Fort d'une vaste expérience politique, le nouveau président de la 55e session de l'Assemblée générale des Nations Unies — l'Assemblée du millénaire — jouit d'une solide réputation en tant que médiateur habile à obtenir un consensus. M. Harri Holkeri, fut Premier ministre de Finlande de 1987 à 1991 et dirigea un gouvernement de coalition composé de conservateurs et de sociaux démocrates. Figure politique la plus connue et la plus prestigieuse du parti conservateur au cours des dernières décennies, il a été nommé à plusieurs postes politiques et économiques au service de son pays et de la communauté internationale.

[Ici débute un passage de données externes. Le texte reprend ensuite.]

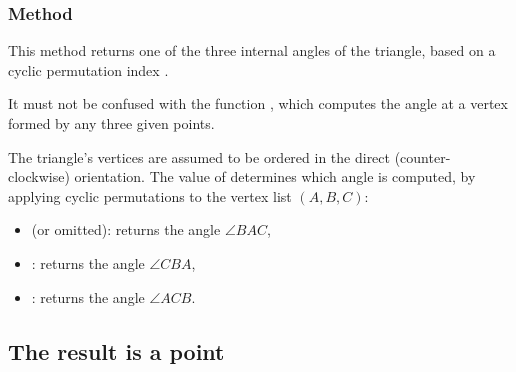 \subsubsection{Method }
\label{ssub:method_triangle_get_angle}

This method returns one of the three internal angles of the triangle, based on a cyclic permutation index .

\medskip
\noindent
It must not be confused with the function , which computes the angle at a vertex formed by any three given points.

\medskip
\noindent
The triangle's vertices are assumed to be ordered in the direct (counter-clockwise) orientation. The value of  determines which angle is computed, by applying cyclic permutations to the vertex list $(A, B, C)$:

\begin{itemize}
  \item {} (or omitted): returns the angle $∠BAC$,
  \item {}: returns the angle $∠CBA$,
  \item {}: returns the angle $∠ACB$.
\end{itemize}

\vspace{1em}


\begin{tkzexample}[latex=7cm]
\begin{center}
\end{center}
\end{tkzexample}




\subsection{The result is a point}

De 1995 à 1998, en tant que membre de l'Organe international — un groupe créé par les gouvernements du Royaume-Uni et d'Irlande, chargé de superviser le processus de remises des armes illégales en Irlande du Nord — M. Holkeri fut l'un des trois présidents indépendants chargés de présider des négociations de paix multipartites et contribua au succès du processus de paix. Né en 1937, il grandit dans la petite ville de Tojala où son père était agent de police. Titulaire d'une maîtrise en sciences politiques à l'université d'Helsinki, il fut membre de la délégation finnoise auprès de l'Assemblée générale de 1963 à 1965. La philosophie politique "Les décisions faciles ne peuvent se prendre que si l'on s'engage d'abord à trouver des solutions difficiles " lui a servi de guide durant toute sa vie politique. Horst Rutsch, Inga Eggers et Sven T. Siefken de la Chronique ONU se sont entretenus le 5 juillet avec M. Holkeri.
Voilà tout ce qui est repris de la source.